In Deus caritas est (his first encyclical), Pope Benedict XVI mentioned Teresa three times and used her life to clarify one of the encyclical's main points: "In the example of Blessed Teresa of Calcutta we have a clear illustration of the fact that time devoted to God in prayer not only does not detract from effective and loving service to our neighbour but is in fact the inexhaustible source of that service." She wrote, "It is only by mental prayer and spiritual reading that we can cultivate the gift of prayer."

Although her order was not connected with the Franciscan orders, Teresa admired Francis of Assisi and was influenced by Franciscan spirituality. The Sisters of Charity recite the prayer of Saint Francis every morning at mass during the thanksgiving after Communion, and their emphasis on ministry and many of their vows are similar. Francis emphasised poverty, chastity, obedience and submission to Christ. He devoted much of his life to serving the poor, particularly lepers.
Canonisation
Miracle and beatification

After Teresa's death in 1997, the Holy See began the process of beatification (the third step towards canonisation) and Kolodiejchuk was appointed postulator by the Diocese of Calcutta. Although he said, "We didn't have to prove that she was perfect or never made a mistake ...", he had to prove that Teresa's virtue was heroic. Kolodiejchuk submitted 76 documents, totalling 35,000 pages, which were based on interviews with 113 witnesses who were asked to answer 263 questions.

The process of canonisation requires the documentation of a miracle resulting from the intercession of the prospective saint.[144] In 2002 the Vatican recognised as a miracle the healing of a tumour in the abdomen of Monica Besra, an Indian woman, after the application of a locket containing Teresa's picture. According to Besra, a beam of light emanated from the picture and her cancerous tumour was cured; however, her husband and some of her medical staff said that conventional medical treatment eradicated the tumour. Dr. Ranjan Mustafi, who told the New York Times he had treated Besra, said that the cyst was caused by tuberculosis: "It was not a miracle ... She took medicines for nine months to one year." According to Besra's husband, "My wife was cured by the doctors and not by any miracle ... This miracle is a hoax." Besra said that her medical records, including sonograms, prescriptions and physicians' notes, were confiscated by Sister Betta of the Missionaries of Charity.

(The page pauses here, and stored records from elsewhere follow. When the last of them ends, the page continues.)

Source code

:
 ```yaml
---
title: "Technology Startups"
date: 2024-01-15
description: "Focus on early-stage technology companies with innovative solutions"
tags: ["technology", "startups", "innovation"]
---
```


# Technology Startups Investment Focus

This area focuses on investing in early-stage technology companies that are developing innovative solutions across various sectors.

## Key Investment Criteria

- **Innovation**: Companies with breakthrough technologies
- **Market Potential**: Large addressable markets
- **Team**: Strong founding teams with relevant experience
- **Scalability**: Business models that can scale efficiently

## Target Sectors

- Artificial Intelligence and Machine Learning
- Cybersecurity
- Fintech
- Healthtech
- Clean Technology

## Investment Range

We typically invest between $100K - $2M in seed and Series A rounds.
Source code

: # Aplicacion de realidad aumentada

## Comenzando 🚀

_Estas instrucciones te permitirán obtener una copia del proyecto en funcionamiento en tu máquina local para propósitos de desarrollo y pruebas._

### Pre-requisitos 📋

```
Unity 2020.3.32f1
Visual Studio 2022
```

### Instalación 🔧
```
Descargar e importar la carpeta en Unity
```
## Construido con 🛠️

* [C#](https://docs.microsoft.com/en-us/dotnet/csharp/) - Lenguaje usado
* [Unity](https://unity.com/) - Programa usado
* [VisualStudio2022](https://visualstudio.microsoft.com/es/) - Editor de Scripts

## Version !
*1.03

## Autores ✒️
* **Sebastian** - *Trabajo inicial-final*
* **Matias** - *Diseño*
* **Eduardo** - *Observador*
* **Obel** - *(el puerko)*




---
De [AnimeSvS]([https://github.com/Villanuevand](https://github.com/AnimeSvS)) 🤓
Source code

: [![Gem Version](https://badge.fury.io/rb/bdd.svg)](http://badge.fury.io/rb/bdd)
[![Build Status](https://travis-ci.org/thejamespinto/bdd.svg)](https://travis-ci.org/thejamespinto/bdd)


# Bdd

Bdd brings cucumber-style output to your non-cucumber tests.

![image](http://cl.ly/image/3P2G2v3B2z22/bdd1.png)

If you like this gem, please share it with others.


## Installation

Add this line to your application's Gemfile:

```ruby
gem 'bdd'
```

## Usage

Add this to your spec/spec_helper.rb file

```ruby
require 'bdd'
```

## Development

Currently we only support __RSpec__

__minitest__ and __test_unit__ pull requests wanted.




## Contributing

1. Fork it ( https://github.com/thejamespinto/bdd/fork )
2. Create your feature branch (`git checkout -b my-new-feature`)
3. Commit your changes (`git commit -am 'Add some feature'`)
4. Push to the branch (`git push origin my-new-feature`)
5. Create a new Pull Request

According to Time, calls to Sister Betta and the office of Sister Nirmala (Teresa's successor as head of the order) elicited no comment. Officials at Balurghat Hospital, where Besra sought medical treatment, said that they were pressured by the order to call her cure miraculous. In February 2000, former West Bengal health minister Partho De ordered a review of Besra's medical records at the Department of Health in Kolkata. According to De, there was nothing unusual about her illness and cure based on her lengthy treatment. He said that he had refused to give the Vatican the name of a doctor who would certify that Monica Besra's healing was a miracle.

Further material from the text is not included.